La grande rivoluzione di Gide risiede nell'utilizzare questo buffo personaggio per mettere nella pratica narrativa ciò che André Breton teorizzerà dieci anni più tardi nel 1924 nel Manifesto del Surrealismo: 

”Il più semplice atto surrealista consiste nello scendere in strada con una pistola per mano e sparare a caso, finché si può, sulla folla”

E così fa André Gide: all'improvviso, senza minimamente preannunciarlo, senza motivo, l'autore Booooom!

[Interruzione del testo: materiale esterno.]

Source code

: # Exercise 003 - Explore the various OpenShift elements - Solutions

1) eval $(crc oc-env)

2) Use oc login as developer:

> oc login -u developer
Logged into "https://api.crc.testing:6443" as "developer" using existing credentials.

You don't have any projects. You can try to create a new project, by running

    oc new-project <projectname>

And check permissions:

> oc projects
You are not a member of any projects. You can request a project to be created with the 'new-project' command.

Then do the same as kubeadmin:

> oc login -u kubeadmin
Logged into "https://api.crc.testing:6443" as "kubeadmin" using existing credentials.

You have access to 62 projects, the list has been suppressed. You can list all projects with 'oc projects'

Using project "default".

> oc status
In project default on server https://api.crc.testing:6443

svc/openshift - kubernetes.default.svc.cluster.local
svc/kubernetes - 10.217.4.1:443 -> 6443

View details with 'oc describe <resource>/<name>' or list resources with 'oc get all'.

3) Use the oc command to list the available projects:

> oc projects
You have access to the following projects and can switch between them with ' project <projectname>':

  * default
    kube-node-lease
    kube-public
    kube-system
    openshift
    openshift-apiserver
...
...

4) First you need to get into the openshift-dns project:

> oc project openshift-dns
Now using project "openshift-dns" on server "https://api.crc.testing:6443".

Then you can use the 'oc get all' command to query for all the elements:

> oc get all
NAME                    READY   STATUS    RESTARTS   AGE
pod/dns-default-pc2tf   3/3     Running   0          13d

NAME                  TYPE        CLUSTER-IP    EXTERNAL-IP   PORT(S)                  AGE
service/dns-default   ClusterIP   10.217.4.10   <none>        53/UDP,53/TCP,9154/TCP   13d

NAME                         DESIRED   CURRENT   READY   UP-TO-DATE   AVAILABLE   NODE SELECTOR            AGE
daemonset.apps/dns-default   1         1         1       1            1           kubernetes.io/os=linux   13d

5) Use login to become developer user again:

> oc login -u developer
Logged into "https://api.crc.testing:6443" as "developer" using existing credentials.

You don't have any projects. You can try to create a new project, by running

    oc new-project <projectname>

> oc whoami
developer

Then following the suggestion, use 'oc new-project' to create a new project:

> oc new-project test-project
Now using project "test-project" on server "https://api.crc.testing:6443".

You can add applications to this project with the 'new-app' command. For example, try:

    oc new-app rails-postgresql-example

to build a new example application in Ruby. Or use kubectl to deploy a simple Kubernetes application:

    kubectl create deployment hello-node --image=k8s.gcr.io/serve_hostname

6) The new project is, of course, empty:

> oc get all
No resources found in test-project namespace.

Getta il povero Fleurissoire fuori dal treno e fuori dalla storia lasciando il lettore a guardare dal finestrino il corpo scomposto dell'incolpevole borghesuccio.

"Un crimine senza motivo... Non è tanto degli avvenimenti che ho curiosità, quanto di me stesso"
Così pensa Lafcadio mentre compie il gesto assurdo e quando cerca di motivare l'atroce atto riesce solo a dire
"Non lo so... Non aveva un aspetto felice."

Per Fleurissoire nessun ritorno in patria da eroe, nessun funerale in pompa magna, nessun bardo canterà il suo coraggio e nessun re o papa piangerà sulle sue spoglie, solo la prostituta Carola aspetterà che i parenti stretti si allontanino dalla tomba per porgere il suo ultimo saluto sotto la pioggia e posare un mazzo di crisantemi.

E qui si conclude la storia dell'uomo qualunque che si mise in testa di fare l'eroe e che fu ucciso senza motivo.